In this exemplary embodiment, the memory control circuit unit 404 (or the memory management circuit 502 ) configures a plurality of super-physical units, and each super-physical unit includes at least two physical erase units. The memory control circuit unit 404 (or the memory management circuit 502) may use the super-entity unit to store data. For example, when the host system issues a write command, the memory control circuit unit 404 (or the memory management circuit 502) will fetch a super-entity unit to program the data. The memory control circuit unit 404 (or the memory management circuit 502 ) can be configured with two different types of super-entity units, including a first type of super-entity unit and a second type of super-entity unit. At least two entity erasure units in a first type of super entity unit belong to different operation units, eg belong to different planes or dice, so that they can be programmed simultaneously or staggered. However, at least two entity erasing units in a second type super entity unit will not be programmed at the same time, and among the multiple entity erasing units included in a second type super entity unit, there are at least two entity erasing units Cells belong to the same plane or grain. Taking a super entity unit including four entity erasing units as an example, the four entity erasing units of a first type super entity unit all belong to different planes or grains. However, the four physical erasing units of a second type super entity unit may all belong to the same plane or die, or, two of the physical erasing units (or three physical erasing units) may belong to the same plane or die , the other entity erasing units belong to different planes or grains.

FIG. 8A is an exemplary schematic diagram of configuring a super-physical unit according to an exemplary embodiment. In this exemplary embodiment, it is assumed that each super-physical unit includes two physical erasing units.

Referring to FIG. 8 , a plane is used as an example for description below.

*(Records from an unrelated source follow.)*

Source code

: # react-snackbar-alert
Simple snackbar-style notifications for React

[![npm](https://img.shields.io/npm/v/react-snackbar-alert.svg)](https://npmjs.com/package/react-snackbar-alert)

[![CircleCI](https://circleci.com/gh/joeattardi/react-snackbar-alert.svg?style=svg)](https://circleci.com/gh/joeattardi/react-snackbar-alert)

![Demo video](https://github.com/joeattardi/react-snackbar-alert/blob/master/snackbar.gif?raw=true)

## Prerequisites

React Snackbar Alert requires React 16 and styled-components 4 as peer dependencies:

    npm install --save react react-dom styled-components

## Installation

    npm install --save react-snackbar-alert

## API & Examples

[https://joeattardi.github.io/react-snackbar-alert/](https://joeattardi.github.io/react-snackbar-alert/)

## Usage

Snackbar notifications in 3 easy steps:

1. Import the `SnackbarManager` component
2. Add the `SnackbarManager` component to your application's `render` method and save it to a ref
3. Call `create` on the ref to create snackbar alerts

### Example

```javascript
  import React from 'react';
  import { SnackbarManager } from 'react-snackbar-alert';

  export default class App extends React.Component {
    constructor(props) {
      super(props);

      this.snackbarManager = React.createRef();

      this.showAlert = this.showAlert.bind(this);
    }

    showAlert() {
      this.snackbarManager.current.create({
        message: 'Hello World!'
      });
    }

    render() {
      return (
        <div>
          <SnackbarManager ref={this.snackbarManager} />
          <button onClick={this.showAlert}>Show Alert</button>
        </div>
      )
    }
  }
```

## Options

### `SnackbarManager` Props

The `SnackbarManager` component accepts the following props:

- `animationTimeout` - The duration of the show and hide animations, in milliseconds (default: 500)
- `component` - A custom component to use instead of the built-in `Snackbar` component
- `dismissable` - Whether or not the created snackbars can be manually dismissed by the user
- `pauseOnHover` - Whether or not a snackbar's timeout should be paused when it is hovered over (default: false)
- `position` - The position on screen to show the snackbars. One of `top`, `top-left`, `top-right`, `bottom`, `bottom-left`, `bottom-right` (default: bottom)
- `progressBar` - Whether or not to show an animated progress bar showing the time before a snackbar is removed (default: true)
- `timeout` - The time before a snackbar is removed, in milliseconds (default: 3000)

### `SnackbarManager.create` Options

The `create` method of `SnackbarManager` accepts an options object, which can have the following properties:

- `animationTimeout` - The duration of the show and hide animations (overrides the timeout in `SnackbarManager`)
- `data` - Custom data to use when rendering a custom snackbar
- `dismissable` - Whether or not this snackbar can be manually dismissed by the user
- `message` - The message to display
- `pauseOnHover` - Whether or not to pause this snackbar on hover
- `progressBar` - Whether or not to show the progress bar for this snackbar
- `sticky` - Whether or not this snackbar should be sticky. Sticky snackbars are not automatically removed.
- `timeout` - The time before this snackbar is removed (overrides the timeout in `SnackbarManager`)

It is assumed that the rewritable non-volatile memory module 406 includes two planes, planes P1 and P2, and each of the planes P1 and P2 includes 8 physical erase units. The plane P1 includes 2 bad physical erasing units (ie, the physical erasing unit PBA(6) and the physical erasing unit PBA(12) shown in diagonal lines), and the plane P2 includes 4 bad physical erasing units (ie, the physical erasing unit PBA(12) shown in diagonal lines). The physical erasing unit PBA( 3 ), the physical erasing unit PBA( 5 ), the physical erasing unit PBA( 11 ), and the physical erasing unit PBA( 13 ) are shown with oblique lines. That is, the number of good physical erasing units for the plane P1 is six, and the number of good physical erasing units for the plane P2 is four. In this exemplary embodiment, the memory control circuit unit 404 (or the memory management circuit 502 ) first configures the first type of super entity unit. In other words, the memory control circuit unit 404 (or the memory management circuit 502 ) extracts a good physical erase unit from the plane P1 and the plane P2 to configure a first-type super-physical unit. For example, the memory control circuit unit 404 (or the memory management circuit 502 ) configures the good physical erasing unit PBA(0) belonging to the plane P1 and the good physical erasing unit PBA(1) belonging to the plane P2 as the first type of super Entity unit SPBA(0). By analogy, the memory control circuit unit 404 (or the memory management circuit 502 ) can configure the first-type super-physical units SPBA( 0 ) to SPBA( 3 ), and each first-type super-physical unit includes two good physical erasers. The division cells belong to planes P1 and P2, respectively.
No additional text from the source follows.